Comparative Biochemistry of the Oxidative Burst Produced by Rose and French Bean Cells Reveals Two Distinct Mechanisms

Cultured cells of rose (Rosa damascena) treated with an elicitor derived from Phytophthora spp. and suspension-cultured cells of French bean (Phaseolus vulgaris) treated with an elicitor derived from the cell walls of Colletotrichum lindemuthianum both produced H(2)O(2). It has been hypothesized that in rose cells H(2)O(2) is produced by a plasma membrane NAD(P)H oxidase (superoxide synthase), whereas in bean cells H(2)O(2) is derived directly from cell wall peroxidases following extracellular alkalinization and the appearance of a reductant. In the rose/Phytophthora spp. system treated with N,N-diethyldithiocarbamate, superoxide was detected by a N,N′-dimethyl-9,9′-biacridium dinitrate-dependent chemiluminescence; in contrast, in the bean/C. lindemuthianum system, no superoxide was detected, with or without N,N-diethyldithiocarbamate. When rose cells were washed free of medium (containing cell wall peroxidase) and then treated with Phytophthora spp. elicitor, they accumulated a higher maximum concentration of H(2)O(2) than when treated without the washing procedure.
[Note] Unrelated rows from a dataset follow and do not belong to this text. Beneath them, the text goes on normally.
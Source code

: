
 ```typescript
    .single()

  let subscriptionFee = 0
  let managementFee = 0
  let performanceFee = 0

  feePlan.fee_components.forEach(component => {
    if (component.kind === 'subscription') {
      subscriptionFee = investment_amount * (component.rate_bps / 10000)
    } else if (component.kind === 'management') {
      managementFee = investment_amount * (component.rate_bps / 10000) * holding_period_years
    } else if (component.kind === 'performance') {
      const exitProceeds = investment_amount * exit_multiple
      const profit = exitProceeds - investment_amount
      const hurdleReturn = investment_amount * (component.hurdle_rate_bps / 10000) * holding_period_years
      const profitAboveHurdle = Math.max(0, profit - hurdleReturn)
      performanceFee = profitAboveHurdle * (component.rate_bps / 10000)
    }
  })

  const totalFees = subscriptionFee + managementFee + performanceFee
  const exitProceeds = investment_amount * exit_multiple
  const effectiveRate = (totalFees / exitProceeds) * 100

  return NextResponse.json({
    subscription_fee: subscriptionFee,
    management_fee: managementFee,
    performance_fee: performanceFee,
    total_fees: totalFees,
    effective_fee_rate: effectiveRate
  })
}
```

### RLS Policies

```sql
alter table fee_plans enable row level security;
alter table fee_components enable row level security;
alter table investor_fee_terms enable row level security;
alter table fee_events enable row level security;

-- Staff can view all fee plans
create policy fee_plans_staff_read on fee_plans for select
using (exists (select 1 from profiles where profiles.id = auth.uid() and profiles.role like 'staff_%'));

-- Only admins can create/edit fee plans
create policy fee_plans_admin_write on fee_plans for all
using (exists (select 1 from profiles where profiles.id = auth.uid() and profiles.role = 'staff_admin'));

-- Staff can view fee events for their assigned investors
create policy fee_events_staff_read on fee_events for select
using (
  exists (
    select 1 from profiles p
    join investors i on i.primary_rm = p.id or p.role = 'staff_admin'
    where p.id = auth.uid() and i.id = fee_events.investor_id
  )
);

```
In contrast, a washing treatment reduced the H(2)O(2) accumulated by French bean cells treated with C. lindemuthianum elicitor. Rose cells produced reductant capable of stimulating horseradish (Armoracia lapathifolia) peroxidase to form H(2)O(2) but did not have a peroxidase capable of forming H(2)O(2) in the presence of reductant. Rose and French bean cells thus appear to be responding by different mechanisms to generate the oxidative burst.